This document provides information about Sonar and how to develop Sonar rules for use in KS development. It contains the following topics:
- Sonar and Related Tools
- Developing XPath Rules
- Developing CheckStyle Rules that use Regular Expressions
- Developing Java based PMD and CheckStyle Rules
- Unit Testing Custom Regular Expression Based Rules
- Creating a Sonar Rule using the Developed XPath
Sonar and Related Tools
Sonar is a framework for running a variety of checking rules and collecting their results. The scope of the KS code base makes it prohibitive for someone to manually inspect and resolve undesirable coding patterns.
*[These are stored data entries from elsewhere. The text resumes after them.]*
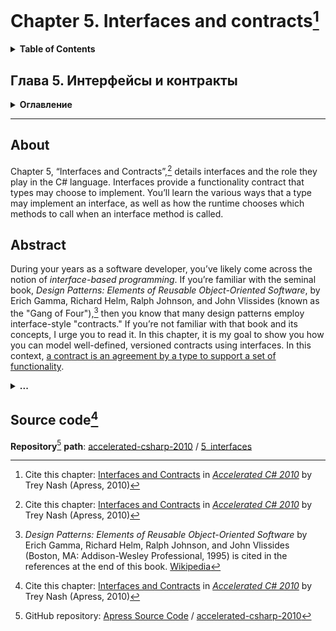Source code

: # Chapter 5. Interfaces and contracts[^1]
<details>
  <summary><b>Table of Contents</b></summary>

- Interfaces Define Types
- Defining Interfaces
- Implementing Interfaces
- Interface Member Matching Rules
- Explicit Interface Implementation with Value Types
- Versioning Considerations
- Contracts
- Choosing Between Interfaces and Classes
- Summary
</details>

## Глава 5. Интерфейсы и контракты
<details>
  <summary><b>Оглавление</b></summary>

- Интерфейсы определяют типы
- Определение интерфейсов
- Реализация интерфейсов
- Правила сопоставления членов интерфейсов
- Явная реализация интерфейса с помощью типа значений
- Соображения, касающиеся версий
- Контракты
- Выбор между интерфейсами и классами
- Резюме
</details>

---
## About
Chapter 5, “Interfaces and Contracts”,[^1] details interfaces and the role they play in the C# language. 
Interfaces provide a functionality contract that types may choose to implement. You’ll learn the various 
ways that a type may implement an interface, as well as how the runtime chooses which methods to call 
when an interface method is called.

## Abstract
During your years as a software developer, you’ve likely come across the notion of _interface-based programming_.
If you’re familiar with the seminal book, _Design Patterns: Elements of Reusable Object-Oriented Software_,
by Erich Gamma, Richard Helm, Ralph Johnson, and John Vlissides (known as the "Gang of Four"),[^2] then you know
that many design patterns employ interface-style "contracts." If you’re not familiar with that book and its
concepts, I urge you to read it. In this chapter, it is my goal to show you how you can model well-defined,
versioned contracts using interfaces. In this context,
<ins>a contract is an agreement by a type to support a set of functionality</ins>.

<details>
  <summary><b>...</b></summary>
  
  If you’ve done any COM or CORBA development over the years, then you’ve most definitely been doing
  interface-based development. In fact, the interface is the only form of communication between components
  in COM. Therefore, much of the design complexity rests in developing solid interfaces before you write any
  lines of implementation code. Failure to follow this paradigm has been the source of many problems. For example,
  Visual Studio 2003 offered an easy environment from which you could create web services. By simply annotating
  methods of a class a certain way, you could expose those methods as methods of the web service. However, the IDE
  fostered an approach whereby the interface was the result of annotating methods on a class rather than the other
  way around. Thus, the cart was put before the horse. Instead, you should clearly define the web service interface
  before doing any coding, and then code the implementation to implement the interface. To name just one benefit of
  this approach, you can code the client and the server concurrently rather than one after the other. Another part
  of the problem is that once an interface is published to the world, you cannot change it. Doing so would break all
  implementations based upon it. Unfortunately, the Visual Studio environment encourages you to break this rule by
  making it easy for you to add a new method to a class and annotate it as a web service method.
  
  <details>
    <summary><b>...</b></summary> 
    In a well-designed, interface-based system, such as in service-oriented architecture (SOA) systems,
    you should always design the interface first, as it’s the contract between components. The contract drives
    the implementation rather than the implementation driving, or defining, the contract. Unfortunately, too
    many tools in the past and even up to the present have promoted this backward development. But just because
    they promote it does not mean you need to follow their erroneous lead. After all, a contract, when applied to
    a type, imposes a set of requirements on that type. It makes no sense for the requirements to be driven by
    the types themselves. In the .NET environment, interfaces are types.
  </details>
</details>

## Source code[^1]
**Repository**[^3] **path**: [accelerated-csharp-2010](https://github.com/Apress/accelerated-csharp-2010)
/ [5_interfaces](https://github.com/Apress/accelerated-csharp-2010/tree/master/5_interfaces)

[^1]: Cite this chapter: [Interfaces and Contracts](https://link.springer.com/chapter/10.1007/978-1-4302-2538-6_5) in [_Accelerated C# 2010_](https://link.springer.com/book/10.1007/978-1-4302-2538-6) by Trey Nash (Apress, 2010)
[^2]: _Design Patterns: Elements of Reusable Object-Oriented Software_ by Erich Gamma, Richard Helm, Ralph Johnson, and John Vlissides (Boston, MA: Addison-Wesley Professional, 1995) is cited in the references at the end of this book. [Wikipedia](https://en.wikipedia.org/wiki/Design_Patterns)
[^3]: GitHub repository: [Apress Source Code](https://github.com/Apress) / [accelerated-csharp-2010](https://github.com/Apress/accelerated-csharp-2010)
Sonar can help by identifying locations that need to be cleaned up and that cleanup can then be assigned to a developer as a single unit of work.
sonar.kuali.org is the sonarqube instance for the Kuali projects. There is a special Jenkins job set up using the Jenkin's Sonar Plugin that will run when the code is updated and will run the code through the processing rules and filters defined in the Sonar instance.
PMD is a source code analyzer. It finds common programming flaws. Refer to the following PMD resources.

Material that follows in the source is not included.